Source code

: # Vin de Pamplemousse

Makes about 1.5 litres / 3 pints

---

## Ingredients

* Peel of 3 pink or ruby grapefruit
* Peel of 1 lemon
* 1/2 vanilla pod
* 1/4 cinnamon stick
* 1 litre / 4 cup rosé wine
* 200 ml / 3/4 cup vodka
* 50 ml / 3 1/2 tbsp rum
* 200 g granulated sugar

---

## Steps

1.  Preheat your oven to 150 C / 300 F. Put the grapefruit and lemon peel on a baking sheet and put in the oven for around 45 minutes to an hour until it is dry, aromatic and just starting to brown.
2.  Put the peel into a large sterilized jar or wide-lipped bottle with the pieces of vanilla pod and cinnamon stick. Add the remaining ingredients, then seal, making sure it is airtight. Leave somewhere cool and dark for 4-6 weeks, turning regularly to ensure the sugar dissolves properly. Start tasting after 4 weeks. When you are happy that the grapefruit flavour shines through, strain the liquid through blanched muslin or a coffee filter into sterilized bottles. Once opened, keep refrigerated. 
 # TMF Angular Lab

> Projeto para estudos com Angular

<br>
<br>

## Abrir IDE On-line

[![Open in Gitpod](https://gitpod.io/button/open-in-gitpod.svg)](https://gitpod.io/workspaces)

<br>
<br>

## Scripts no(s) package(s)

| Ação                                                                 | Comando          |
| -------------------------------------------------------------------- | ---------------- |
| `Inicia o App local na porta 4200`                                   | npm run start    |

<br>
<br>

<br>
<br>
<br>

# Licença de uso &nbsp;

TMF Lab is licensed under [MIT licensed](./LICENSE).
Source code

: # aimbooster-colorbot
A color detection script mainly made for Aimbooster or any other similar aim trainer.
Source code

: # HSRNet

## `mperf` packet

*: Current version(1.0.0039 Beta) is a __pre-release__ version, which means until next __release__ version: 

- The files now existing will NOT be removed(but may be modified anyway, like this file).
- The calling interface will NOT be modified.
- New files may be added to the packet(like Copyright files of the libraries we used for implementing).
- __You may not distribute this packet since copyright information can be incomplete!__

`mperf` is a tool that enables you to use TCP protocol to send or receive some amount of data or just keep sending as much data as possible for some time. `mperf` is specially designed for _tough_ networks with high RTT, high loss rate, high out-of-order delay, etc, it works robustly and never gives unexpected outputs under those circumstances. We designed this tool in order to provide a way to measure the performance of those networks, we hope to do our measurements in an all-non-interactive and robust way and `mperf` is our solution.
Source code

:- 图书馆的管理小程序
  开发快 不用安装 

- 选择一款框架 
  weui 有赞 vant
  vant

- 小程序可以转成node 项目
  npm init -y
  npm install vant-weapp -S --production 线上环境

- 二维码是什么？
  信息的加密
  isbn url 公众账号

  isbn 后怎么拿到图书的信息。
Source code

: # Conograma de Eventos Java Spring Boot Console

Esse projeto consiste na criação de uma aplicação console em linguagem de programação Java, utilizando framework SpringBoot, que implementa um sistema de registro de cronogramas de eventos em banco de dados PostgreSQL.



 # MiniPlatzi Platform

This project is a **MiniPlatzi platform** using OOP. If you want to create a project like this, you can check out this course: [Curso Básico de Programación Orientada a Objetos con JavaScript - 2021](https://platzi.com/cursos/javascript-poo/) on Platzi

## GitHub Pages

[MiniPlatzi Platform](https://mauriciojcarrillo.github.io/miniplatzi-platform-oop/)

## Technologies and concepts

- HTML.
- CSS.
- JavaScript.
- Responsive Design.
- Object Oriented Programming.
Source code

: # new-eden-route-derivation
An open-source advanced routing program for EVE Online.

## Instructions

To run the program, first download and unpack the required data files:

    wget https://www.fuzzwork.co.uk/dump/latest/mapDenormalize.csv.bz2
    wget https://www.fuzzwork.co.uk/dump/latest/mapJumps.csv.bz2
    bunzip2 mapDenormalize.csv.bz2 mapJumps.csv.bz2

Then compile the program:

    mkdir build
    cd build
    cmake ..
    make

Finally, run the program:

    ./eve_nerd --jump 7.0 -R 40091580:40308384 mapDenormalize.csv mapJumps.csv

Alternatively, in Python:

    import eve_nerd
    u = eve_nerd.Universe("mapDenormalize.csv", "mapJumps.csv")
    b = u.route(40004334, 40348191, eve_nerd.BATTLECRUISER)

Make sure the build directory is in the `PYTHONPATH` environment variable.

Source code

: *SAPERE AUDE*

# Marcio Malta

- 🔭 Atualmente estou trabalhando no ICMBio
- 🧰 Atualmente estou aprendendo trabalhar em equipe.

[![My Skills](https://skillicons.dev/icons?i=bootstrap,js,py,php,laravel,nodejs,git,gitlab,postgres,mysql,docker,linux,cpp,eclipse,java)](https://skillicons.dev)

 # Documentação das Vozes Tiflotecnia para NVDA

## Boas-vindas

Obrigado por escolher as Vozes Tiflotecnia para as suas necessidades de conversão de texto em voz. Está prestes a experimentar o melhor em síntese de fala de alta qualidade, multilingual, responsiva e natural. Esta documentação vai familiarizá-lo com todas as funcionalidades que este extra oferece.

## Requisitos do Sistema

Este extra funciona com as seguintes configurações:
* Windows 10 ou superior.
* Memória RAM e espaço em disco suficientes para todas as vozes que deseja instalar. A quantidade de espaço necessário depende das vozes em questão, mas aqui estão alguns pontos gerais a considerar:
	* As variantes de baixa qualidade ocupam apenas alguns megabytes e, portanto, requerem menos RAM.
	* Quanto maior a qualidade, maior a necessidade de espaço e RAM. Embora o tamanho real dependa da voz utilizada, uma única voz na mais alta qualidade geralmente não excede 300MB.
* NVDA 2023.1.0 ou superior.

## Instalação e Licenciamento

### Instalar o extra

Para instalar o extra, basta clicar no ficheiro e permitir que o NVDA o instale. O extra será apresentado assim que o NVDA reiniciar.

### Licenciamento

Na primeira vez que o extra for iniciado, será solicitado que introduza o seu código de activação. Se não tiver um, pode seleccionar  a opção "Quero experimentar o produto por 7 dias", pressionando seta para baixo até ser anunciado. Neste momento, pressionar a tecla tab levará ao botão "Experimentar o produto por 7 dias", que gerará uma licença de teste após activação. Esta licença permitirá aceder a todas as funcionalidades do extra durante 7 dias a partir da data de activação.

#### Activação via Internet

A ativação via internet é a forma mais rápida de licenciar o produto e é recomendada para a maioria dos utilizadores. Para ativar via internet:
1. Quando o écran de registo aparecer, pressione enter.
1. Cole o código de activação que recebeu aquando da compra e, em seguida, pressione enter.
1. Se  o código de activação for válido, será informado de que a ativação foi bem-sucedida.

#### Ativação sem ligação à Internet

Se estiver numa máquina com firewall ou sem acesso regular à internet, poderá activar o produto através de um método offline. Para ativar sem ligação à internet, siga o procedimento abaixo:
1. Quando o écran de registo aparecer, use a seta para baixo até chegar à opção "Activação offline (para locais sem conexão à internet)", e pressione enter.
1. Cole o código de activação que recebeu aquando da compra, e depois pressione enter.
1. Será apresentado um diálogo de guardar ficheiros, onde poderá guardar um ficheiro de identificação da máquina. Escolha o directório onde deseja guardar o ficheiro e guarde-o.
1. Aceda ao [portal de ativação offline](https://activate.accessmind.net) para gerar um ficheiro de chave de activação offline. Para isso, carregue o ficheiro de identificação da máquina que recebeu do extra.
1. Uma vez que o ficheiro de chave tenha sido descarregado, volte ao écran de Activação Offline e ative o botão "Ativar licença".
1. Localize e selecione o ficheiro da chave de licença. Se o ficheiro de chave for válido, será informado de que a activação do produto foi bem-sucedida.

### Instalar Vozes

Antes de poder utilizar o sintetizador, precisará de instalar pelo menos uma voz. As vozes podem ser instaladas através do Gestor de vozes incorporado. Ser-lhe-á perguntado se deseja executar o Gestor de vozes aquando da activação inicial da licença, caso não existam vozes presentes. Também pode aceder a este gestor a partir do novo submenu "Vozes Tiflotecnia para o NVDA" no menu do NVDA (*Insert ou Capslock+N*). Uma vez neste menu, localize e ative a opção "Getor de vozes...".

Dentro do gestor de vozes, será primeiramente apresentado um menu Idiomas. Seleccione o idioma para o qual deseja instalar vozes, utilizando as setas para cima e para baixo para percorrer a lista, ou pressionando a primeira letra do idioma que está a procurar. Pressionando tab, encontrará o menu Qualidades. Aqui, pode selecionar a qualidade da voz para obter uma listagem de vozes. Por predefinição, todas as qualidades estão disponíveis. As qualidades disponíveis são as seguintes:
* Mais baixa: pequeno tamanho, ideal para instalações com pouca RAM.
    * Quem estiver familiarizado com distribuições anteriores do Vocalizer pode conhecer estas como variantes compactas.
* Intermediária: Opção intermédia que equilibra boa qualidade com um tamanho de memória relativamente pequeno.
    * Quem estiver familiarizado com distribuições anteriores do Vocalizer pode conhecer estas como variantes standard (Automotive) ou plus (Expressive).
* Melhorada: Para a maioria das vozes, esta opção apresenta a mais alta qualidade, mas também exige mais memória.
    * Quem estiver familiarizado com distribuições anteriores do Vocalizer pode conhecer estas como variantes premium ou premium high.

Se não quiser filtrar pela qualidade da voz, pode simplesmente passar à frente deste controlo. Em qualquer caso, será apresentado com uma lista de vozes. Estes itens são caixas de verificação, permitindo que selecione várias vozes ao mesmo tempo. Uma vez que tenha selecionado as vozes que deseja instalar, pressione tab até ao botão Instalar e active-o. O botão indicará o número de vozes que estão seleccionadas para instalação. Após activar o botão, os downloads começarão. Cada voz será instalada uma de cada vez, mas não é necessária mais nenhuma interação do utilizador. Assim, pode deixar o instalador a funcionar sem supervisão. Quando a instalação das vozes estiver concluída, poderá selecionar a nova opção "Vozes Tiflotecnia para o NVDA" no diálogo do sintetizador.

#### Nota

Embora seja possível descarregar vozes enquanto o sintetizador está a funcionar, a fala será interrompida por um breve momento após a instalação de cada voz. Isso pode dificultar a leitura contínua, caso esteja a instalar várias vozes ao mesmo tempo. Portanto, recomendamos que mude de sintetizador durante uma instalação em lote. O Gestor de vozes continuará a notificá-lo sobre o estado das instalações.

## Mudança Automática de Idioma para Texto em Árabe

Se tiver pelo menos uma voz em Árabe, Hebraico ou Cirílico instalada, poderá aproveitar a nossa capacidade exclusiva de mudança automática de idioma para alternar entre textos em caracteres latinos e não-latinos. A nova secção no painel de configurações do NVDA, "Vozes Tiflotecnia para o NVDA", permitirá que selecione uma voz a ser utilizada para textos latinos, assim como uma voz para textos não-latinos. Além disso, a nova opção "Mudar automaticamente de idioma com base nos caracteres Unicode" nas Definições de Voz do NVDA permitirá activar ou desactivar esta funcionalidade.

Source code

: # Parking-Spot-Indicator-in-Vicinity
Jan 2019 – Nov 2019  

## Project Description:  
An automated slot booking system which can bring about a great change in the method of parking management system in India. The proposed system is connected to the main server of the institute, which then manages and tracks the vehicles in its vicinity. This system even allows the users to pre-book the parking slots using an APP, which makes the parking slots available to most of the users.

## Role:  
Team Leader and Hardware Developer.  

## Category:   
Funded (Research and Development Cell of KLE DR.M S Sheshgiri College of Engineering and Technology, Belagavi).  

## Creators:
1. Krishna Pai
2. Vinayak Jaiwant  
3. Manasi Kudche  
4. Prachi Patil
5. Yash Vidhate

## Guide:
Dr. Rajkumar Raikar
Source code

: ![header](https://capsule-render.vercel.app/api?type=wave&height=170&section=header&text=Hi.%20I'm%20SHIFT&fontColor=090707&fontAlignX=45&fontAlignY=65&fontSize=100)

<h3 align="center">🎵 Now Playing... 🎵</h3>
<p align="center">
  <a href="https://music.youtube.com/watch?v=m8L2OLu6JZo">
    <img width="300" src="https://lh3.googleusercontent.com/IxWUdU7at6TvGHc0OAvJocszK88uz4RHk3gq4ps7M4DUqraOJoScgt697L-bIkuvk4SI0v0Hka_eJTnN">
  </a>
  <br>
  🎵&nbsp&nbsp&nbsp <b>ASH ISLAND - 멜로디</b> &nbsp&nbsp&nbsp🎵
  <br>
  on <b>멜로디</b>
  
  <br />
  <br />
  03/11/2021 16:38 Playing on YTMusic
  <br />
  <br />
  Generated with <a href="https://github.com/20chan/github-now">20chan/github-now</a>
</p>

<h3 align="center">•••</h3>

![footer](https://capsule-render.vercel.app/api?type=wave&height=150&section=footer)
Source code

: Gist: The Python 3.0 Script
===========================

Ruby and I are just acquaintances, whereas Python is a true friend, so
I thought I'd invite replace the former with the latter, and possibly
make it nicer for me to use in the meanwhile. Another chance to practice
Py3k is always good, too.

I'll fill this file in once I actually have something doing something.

# Work item:
Copy out only the lines above from the one with "- The calling interface will NOT be modified." to the one with "# MiniPlatzi Platform", inclusive, exactly as they stand.

# Task solution:
- The calling interface will NOT be modified.
- New files may be added to the packet(like Copyright files of the libraries we used for implementing).
- __You may not distribute this packet since copyright information can be incomplete!__

`mperf` is a tool that enables you to use TCP protocol to send or receive some amount of data or just keep sending as much data as possible for some time. `mperf` is specially designed for _tough_ networks with high RTT, high loss rate, high out-of-order delay, etc, it works robustly and never gives unexpected outputs under those circumstances. We designed this tool in order to provide a way to measure the performance of those networks, we hope to do our measurements in an all-non-interactive and robust way and `mperf` is our solution.
Source code

:- 图书馆的管理小程序
  开发快 不用安装 

- 选择一款框架 
  weui 有赞 vant
  vant

- 小程序可以转成node 项目
  npm init -y
  npm install vant-weapp -S --production 线上环境

- 二维码是什么？
  信息的加密
  isbn url 公众账号

  isbn 后怎么拿到图书的信息。
Source code

: # Conograma de Eventos Java Spring Boot Console

Esse projeto consiste na criação de uma aplicação console em linguagem de programação Java, utilizando framework SpringBoot, que implementa um sistema de registro de cronogramas de eventos em banco de dados PostgreSQL.



 # MiniPlatzi Platform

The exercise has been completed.